Table 1.
Characteristics and findings of studies investigating neurophysiological changes related to ACL injury
| Study | Participants | Technique, Design | Time Course | Main Findings |
|---|---|---|---|---|
| Diekfuss et al (2018) 14 | ACL: n = 2, female, 16 ± 0 y Control: n = 8, female, 15.9 ± 0.8 y |
fMRI, case-control, prospective | Between testing and injury: 2 wk and 3.5 mo | Poorer connectivity between the left primary sensory cortex and right posterior lobe of cerebellum |
| Diekfuss et al (2019) 13 | ACL: n = 3, male, 16.33 ± 0.58 y Control: n = 12, male, 16.83 ± 0.39 y |
fMRI, case-control, prospective | Between testing and injury: 57, 67, and 243 d | Poorer connectivity between the left secondary somatosensory cortex and left supplementary motor area, left primary somatosensory cortex, and left primary motor cortex |
| Zarzycki et al (2018) 45 | ACL: n = 18, F:M = 10:8, 21.8 ± 3.3 y Control: n = 18, F:M = 10:8, 22.2 ± 2.5 y |
TMS, case-control | 2 weeks after ACLR | Corticospinal excitability is lower and intracortical facilitation is asymmetrical between 2 limbs in ACLR group |
| Zarzycki et al (2020) 46 | ACL: n = 18, F:M = 10:8, 21.6 ± 3.3 y Control: n = 18, F:M = 10:8, 22.3 ± 2.5 y |
TMS, case-control, longitudinal | 3 time points: (1) 2 wk after ACLR, (2) quiet knee, (iii) return to running | ICF is asymmetrical for the injured limb in ACL regardless of time point.
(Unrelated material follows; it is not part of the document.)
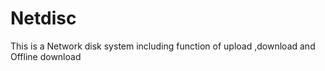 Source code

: # Netdisc
This is a Network disk system including function of upload ,download and Offline download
Positive relationship between SICI and quadriceps strength at quite knee |
| Tang et al (2020) 39 | ACL: n = 20, F:M = 5:15, 24.1 ± 3.55 y Control: n = 20, F:M = 5:15, 22.3 ± 2.62 y |
TMS, case-control | Between testing and injury: 31 mo, between testing and ACLR: 27 mo | SICI was lower and ICF was higher in the injured limbs |
| Criss et al (2020) 9 | ACL: n = 15, F:M = 8:7, 20.9 ± 2.7 y Control: n = 15, F:M = 8:7, 22.5 ± 2.5 y |
fMRI, case-control | 43.3 ± 33.1 mo after surgery | Increased activity and connectivity in brain regions associated with visuospatial cognition and attention |
| Grooms et al (2015) 22 | ACL: n = 1, male, 25 y Control: n = 1, male, 26 y |
fMRI, case-control, prospective | 10 mo after initial, 26 d before secondary injury | Increased activity of motor planning, sensory, and visuomotor areas after the initial, before the second injury |
| Lepley et al (2020) 26 | ACL: n = 10, F:M = 6:4, 22.6 ± 1.9 y | MRI, TMS cross-sectional | 70.0 ± 23.6 mo after surgery | Reduced white matter volume and excitability in contralateral hemisphere |
| Lepley et al (2019) 25 | ACL: n = 11, F:M = 6:5, 22.6 ± 1.8 y Control: n = 11, F:M = 6:5, 23.2 ± 1.6 years |
fMRI, TMS, case-control | 69.4 ± 22.4 mo after surgery | Increased activation in frontal and cingulate cortex, increased active motor threshold and decreased motor-evoked potentials |
| Scheurer et al (2020) 33 | ACL: n = 16, F:M = 8:8, 20.4 ± 1.8 y Control: n = 16, F:M = 8:8, 21.0 ± 1.7 |
TMS, case-control | 33.9 ± 26.1 mo after surgery | Decreased corticospinal excitability and increased intracortical inhibition associate with reduced torque development |
ACL, anterior cruciate ligament; ACLR, anterior cruciate ligament reconstruction; F, female; fMRI, functional magnetic resonance imaging; ICF, intracortical facilitation; M, male; MRI, magnetic resonance imaging; SICI, short-interval intracortical inhibition; TMS, transcranial magnetic stimulation.